Near the start, to lessen the amount of road walking which faces you today, you may take what is now a “Permissive Path” along a farm track besides the River Cam, from Little Shelford to Hauxton Church: you no longer need the farmer’s written permission in advance to walk along this path, as in bygone times.
The route then passes through the village of Hauxton, with its interesting church, then on to Haslingfield for lunch. From there you head to Grantchester and tea in the Orchard tearooms before walking besides the River Cam into Cambridge. Try to conserve enough energy to take the walk’s tour of Cambridge colleges at walk-end.
To avoid the less-than-exciting morning, and spend more time exploring Cambridge, a Cambridge via Granchester Circular walk has been devised (see Walk Options below). Whichever walk you choose, please note your tarmac count today will be high and this is telling on the feet. Consequently you may prefer to wear well cushioned trainers instead of walking boots.
Perhaps Friends of the Earth should employ poets. Writing a famous poem must be as effective a way as any of ensuring that a place is preserved forever. Rupert Brooke’s poem The Old Vicarage – he had rooms as a student at the Orchard, and later at the Old Vicarage, Grantchester – was written in a mood of nostalgia in a Berlin café, in May 1912. The poem celebrates not only Grantchester and the river (‘Laughs the immortal river still/Under the mill, under the mill?’), but the surrounding countryside (‘And sunset still a golden sea /From Haslingfield to Madingley’). Augustus John camped in Grantchester meadows with, as Keynes put it, his “two wives and ten naked children”; Brooke and Virginia Woolf (who dubbed his friends the “Neo-Pagans”) swam naked by moonlight; EM Foster visited the Orchard; Wittgenstein would come there by canoe; AN Whitehead and Bertrand Russell worked on their Principia Mathematica at the Mill House, next to the Old Vicarage. As for the church clock (‘Oh! Yet /Stands the Church clock at ten to three? / And is there honey still for tea?’), in Brooke’s first draft at half past three (the actual time it was stuck at for most of 1911).
The Church of St Mary the Virgin, Great Shelford, was rebuilt at the expense of its rector, Thomas Patesley, in the early fifteenth century. It contains a mural of the last judgement which was painted about then, showing the devils on the left of Christ dragging away the damned in a chain.
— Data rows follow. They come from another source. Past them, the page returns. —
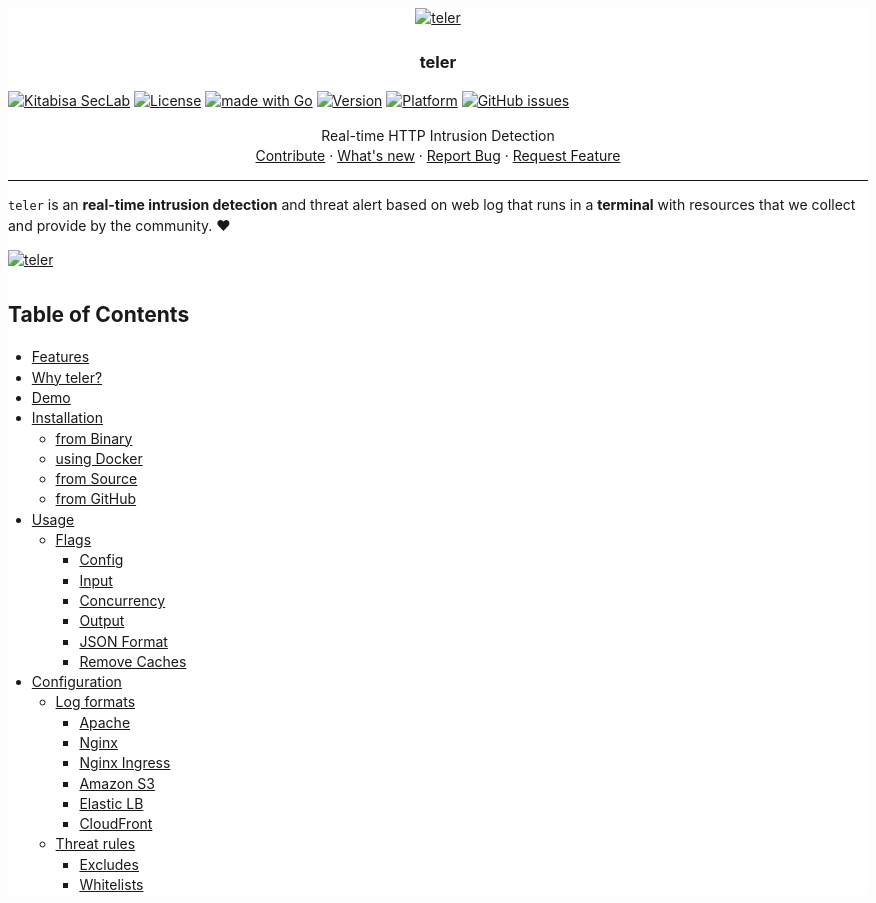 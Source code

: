 <p align="center">
  <a href="#"><img alt="teler" src="https://user-images.githubusercontent.com/25837540/97091757-7200d880-1668-11eb-82c4-e5c4971d2bc8.png" height="400" /></a>
  <h3 align="center"><b>teler</b></h3>
</p>

[![Kitabisa SecLab](https://img.shields.io/badge/kitabisa-security%20project-blue)](#)
[![License](https://img.shields.io/badge/License-Apache%202.0-yellowgreen)](https://github.com/kitabisa/teler/blob/development/LICENSE)
[![made with Go](https://img.shields.io/badge/made%20with-Go-brightgreen)](http://golang.org)
[![Version](https://img.shields.io/badge/version-1.0.1-blueviolet)](https://github.com/kitabisa/teler/releases)
[![Platform](https://img.shields.io/badge/platform-osx%2Flinux%2Fwindows-green)](#)
[![GitHub issues](https://img.shields.io/github/issues/kitabisa/teler)](https://github.com/kitabisa/teler/issues)




<p align="center">
  Real-time HTTP Intrusion Detection
  <br />
  <a href="https://github.com/kitabisa/teler/blob/development/.github/CONTRIBUTING.md">Contribute</a>
  ·
  <a href="https://github.com/kitabisa/teler/blob/development/CHANGELOG.md">What's new</a>
  ·
  <a href="https://github.com/kitabisa/teler/issues/new/choose">Report Bug</a>
  ·
  <a href="https://github.com/kitabisa/teler/issues/new/choose">Request Feature</a>
</p>

---

`teler` is an **real-time intrusion detection** and threat alert based on web log that runs in a **terminal** with resources that we collect and provide by the community. :heart:

[![teler](https://user-images.githubusercontent.com/25837540/97096468-f8ccaa00-1696-11eb-8830-0d3a7be45a2d.gif)](#)

## Table of Contents
- [Features](#features)
- [Why teler?](#why-teler)
- [Demo](#demo)
- [Installation](#installation)
  - [from Binary](#from-binary)
  - [using Docker](#using-docker)
  - [from Source](#from-source)
  - [from GitHub](#from-github)
- [Usage](#usage)
  - [Flags](#flags)
    - [Config](#config)
    - [Input](#input)
    - [Concurrency](#concurrency)
    - [Output](#output)
    - [JSON Format](#json-format)
    - [Remove Caches](#remove-caches)
- [Configuration](#configuration)
  - [Log formats](#log-formats)
    - [Apache](#apache)
    - [Nginx](#nginx)
    - [Nginx Ingress](#nginx-ingress)
    - [Amazon S3](#amazon-s3)
    - [Elastic LB](#elastic-lb)
    - [CloudFront](#cloudfront)
  - [Threat rules](#threat-rules)
    - [Excludes](#excludes)
    - [Whitelists](#whitelists)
St Edmunds Church, Hauxton, is renowned as one of the oldest and most interesting small churches in Cambridgeshire, with Norman windows, doors and chancel arch; a thirteenth-century font bowl; a fifteenth-century pulpit and nave roof. It also contains a rare thirteenth-century fresco of St Thomas à Becket, which survived Henry VIII’s depredations; and, having been previously walled up, this fresco also survived the vandalism of the notorious puritan William Dowsing (who, in 1643, destroyed “three popish pictures” in this church). St Edmund became King of East Anglia in 856 at the age of 15, and was killed 13 years later by the Danes for refusing to renounce his Christian faith.
The oldest surviving building in Cambridge is St Bene’t’s Church, which has a Saxon tower. Cambridge University was founded in the early thirteenth century by students and academics fleeing riots in Oxford, where the townsfolk felt imposed on by the academics. Within a couple of centuries, the university dominated the Cambridge townsfolk too: in 1440 Henry VI had a large part of medieval Cambridge demolished to make way for King’s College, intended for students from his new Eton school; in 1496 a twelfth-century nunnery became Jesus College; in 1542 a Benedictine hostel was transformed into Magdalene College; and in 1596 Trinity College was endowed by Henry VIII with funds from the monasteries he had vandalised.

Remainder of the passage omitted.